Plain-text document sources

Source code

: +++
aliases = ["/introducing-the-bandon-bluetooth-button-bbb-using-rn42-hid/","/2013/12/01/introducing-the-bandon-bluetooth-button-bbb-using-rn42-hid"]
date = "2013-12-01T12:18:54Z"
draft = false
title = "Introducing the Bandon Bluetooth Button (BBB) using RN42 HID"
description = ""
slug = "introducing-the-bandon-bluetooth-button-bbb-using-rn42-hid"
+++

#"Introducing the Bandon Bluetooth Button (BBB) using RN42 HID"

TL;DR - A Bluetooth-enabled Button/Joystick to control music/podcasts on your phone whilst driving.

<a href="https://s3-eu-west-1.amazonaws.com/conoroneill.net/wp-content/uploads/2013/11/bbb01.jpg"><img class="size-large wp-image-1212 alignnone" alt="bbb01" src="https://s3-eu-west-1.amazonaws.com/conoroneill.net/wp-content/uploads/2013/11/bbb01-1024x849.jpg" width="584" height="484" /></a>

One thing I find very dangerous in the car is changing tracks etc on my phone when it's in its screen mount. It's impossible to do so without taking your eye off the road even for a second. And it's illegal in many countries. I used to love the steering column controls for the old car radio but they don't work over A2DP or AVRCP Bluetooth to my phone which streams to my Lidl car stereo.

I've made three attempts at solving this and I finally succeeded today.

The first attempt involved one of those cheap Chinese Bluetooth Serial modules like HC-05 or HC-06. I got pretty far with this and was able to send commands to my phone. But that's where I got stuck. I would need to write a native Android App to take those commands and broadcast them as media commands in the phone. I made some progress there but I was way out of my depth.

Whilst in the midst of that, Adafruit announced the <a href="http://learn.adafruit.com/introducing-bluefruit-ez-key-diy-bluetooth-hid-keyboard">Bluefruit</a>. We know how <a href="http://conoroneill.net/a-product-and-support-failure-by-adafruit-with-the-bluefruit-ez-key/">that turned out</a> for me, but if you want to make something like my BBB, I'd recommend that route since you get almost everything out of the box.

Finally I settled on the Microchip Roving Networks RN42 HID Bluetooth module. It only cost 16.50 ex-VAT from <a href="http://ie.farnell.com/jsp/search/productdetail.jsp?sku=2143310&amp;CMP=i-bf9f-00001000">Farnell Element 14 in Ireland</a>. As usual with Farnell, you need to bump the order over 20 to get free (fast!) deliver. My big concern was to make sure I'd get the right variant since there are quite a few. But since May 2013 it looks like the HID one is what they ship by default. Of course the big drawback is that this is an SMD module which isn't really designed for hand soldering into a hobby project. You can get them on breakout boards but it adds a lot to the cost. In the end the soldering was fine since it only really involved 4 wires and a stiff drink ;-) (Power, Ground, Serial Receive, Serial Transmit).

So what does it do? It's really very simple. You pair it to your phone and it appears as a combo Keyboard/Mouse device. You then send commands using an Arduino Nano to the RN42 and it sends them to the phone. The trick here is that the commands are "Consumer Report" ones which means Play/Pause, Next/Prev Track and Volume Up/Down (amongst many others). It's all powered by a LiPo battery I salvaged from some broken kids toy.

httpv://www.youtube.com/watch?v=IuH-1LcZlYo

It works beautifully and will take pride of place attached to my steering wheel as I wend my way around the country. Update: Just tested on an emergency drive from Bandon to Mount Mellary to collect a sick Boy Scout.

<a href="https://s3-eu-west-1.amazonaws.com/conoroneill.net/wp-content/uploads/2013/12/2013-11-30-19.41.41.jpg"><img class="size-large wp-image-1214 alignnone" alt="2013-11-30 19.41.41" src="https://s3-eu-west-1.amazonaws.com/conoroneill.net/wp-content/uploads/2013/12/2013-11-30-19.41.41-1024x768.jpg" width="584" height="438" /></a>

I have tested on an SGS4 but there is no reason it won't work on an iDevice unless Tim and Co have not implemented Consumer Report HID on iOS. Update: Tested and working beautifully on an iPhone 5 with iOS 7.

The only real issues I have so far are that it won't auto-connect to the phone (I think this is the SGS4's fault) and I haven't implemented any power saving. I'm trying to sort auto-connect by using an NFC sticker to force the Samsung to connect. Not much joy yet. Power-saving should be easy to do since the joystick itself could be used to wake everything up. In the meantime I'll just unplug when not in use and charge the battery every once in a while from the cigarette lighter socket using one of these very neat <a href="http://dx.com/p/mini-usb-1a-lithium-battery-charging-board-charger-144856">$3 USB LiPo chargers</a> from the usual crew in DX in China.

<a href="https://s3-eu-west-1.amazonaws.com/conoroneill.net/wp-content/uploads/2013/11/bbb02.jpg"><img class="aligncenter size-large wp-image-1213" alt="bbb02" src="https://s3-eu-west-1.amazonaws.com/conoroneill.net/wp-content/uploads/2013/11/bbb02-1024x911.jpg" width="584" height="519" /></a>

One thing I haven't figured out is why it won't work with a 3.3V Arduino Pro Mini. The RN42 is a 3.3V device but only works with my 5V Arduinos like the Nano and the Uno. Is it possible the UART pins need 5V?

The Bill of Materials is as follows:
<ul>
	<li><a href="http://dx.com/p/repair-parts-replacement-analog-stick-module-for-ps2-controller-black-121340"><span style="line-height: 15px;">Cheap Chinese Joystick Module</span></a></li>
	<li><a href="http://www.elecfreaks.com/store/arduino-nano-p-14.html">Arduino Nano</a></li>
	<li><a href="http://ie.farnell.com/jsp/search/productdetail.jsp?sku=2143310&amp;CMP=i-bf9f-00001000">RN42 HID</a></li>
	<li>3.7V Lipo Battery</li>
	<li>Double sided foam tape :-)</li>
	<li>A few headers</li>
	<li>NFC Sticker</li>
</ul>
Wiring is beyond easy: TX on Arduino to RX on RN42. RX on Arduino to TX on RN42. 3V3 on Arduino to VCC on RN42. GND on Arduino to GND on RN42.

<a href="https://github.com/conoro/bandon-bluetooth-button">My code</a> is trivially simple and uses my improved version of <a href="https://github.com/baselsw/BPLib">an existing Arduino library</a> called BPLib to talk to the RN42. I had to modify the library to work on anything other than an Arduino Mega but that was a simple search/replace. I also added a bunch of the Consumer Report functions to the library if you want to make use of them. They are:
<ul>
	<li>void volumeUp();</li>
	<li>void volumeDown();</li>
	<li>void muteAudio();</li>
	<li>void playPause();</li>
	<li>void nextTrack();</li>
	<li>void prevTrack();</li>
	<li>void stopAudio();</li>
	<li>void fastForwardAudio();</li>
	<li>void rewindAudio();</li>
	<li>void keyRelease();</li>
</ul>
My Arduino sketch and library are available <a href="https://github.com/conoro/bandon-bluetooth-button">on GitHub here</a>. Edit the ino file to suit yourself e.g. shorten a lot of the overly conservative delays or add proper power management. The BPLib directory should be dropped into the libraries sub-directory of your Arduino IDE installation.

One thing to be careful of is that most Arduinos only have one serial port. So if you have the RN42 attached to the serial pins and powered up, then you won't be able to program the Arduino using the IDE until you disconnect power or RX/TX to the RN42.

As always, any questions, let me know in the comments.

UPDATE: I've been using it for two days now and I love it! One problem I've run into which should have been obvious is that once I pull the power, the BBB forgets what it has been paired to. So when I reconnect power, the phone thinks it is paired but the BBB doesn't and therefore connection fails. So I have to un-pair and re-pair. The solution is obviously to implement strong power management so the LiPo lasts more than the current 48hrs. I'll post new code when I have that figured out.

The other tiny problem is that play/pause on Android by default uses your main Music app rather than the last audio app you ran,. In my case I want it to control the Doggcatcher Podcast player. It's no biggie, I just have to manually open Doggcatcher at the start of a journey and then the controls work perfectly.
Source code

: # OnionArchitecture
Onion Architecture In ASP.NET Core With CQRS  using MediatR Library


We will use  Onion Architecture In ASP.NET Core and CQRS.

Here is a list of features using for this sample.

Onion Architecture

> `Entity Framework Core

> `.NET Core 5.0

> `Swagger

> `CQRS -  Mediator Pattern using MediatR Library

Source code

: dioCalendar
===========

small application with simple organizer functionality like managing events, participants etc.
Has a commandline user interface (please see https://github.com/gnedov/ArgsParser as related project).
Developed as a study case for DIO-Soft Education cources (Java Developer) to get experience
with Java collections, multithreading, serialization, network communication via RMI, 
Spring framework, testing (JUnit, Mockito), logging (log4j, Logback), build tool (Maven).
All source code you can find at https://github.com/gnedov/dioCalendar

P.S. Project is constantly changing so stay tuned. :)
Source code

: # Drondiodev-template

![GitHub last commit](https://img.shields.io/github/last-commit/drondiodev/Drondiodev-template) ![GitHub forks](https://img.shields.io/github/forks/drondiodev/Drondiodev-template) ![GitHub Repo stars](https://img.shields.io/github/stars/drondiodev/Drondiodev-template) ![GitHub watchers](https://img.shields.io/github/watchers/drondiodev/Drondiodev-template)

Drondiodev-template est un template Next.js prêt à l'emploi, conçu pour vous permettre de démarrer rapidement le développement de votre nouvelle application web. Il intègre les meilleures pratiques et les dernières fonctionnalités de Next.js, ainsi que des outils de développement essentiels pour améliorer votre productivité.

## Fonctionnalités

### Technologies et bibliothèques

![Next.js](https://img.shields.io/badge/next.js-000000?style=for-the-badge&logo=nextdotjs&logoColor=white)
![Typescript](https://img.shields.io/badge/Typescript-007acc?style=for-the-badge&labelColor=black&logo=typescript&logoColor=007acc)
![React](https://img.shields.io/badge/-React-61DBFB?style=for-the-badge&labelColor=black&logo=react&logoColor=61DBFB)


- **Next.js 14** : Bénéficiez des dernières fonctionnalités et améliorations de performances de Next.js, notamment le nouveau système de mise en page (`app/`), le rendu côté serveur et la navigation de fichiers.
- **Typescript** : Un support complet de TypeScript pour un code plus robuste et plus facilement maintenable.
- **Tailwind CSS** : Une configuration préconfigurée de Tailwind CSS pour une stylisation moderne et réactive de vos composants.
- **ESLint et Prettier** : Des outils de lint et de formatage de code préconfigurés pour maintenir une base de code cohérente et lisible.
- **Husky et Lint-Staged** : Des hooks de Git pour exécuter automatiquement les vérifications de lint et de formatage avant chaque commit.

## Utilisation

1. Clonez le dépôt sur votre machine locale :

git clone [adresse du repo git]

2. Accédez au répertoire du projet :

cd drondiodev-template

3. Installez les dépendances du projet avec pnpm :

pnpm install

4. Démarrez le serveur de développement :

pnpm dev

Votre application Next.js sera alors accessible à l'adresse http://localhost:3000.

▶ [What you need to do]: Take the line above containing "code</a> is trivially", the line containing "UPDATE: I've been", and all lines in between, and copy them exactly without anything else.

▶ [Solution to the problem]:
<a href="https://github.com/conoro/bandon-bluetooth-button">My code</a> is trivially simple and uses my improved version of <a href="https://github.com/baselsw/BPLib">an existing Arduino library</a> called BPLib to talk to the RN42. I had to modify the library to work on anything other than an Arduino Mega but that was a simple search/replace. I also added a bunch of the Consumer Report functions to the library if you want to make use of them. They are:
<ul>
	<li>void volumeUp();</li>
	<li>void volumeDown();</li>
	<li>void muteAudio();</li>
	<li>void playPause();</li>
	<li>void nextTrack();</li>
	<li>void prevTrack();</li>
	<li>void stopAudio();</li>
	<li>void fastForwardAudio();</li>
	<li>void rewindAudio();</li>
	<li>void keyRelease();</li>
</ul>
My Arduino sketch and library are available <a href="https://github.com/conoro/bandon-bluetooth-button">on GitHub here</a>. Edit the ino file to suit yourself e.g. shorten a lot of the overly conservative delays or add proper power management. The BPLib directory should be dropped into the libraries sub-directory of your Arduino IDE installation.

One thing to be careful of is that most Arduinos only have one serial port. So if you have the RN42 attached to the serial pins and powered up, then you won't be able to program the Arduino using the IDE until you disconnect power or RX/TX to the RN42.

As always, any questions, let me know in the comments.

UPDATE: I've been using it for two days now and I love it! One problem I've run into which should have been obvious is that once I pull the power, the BBB forgets what it has been paired to. So when I reconnect power, the phone thinks it is paired but the BBB doesn't and therefore connection fails. So I have to un-pair and re-pair. The solution is obviously to implement strong power management so the LiPo lasts more than the current 48hrs. I'll post new code when I have that figured out.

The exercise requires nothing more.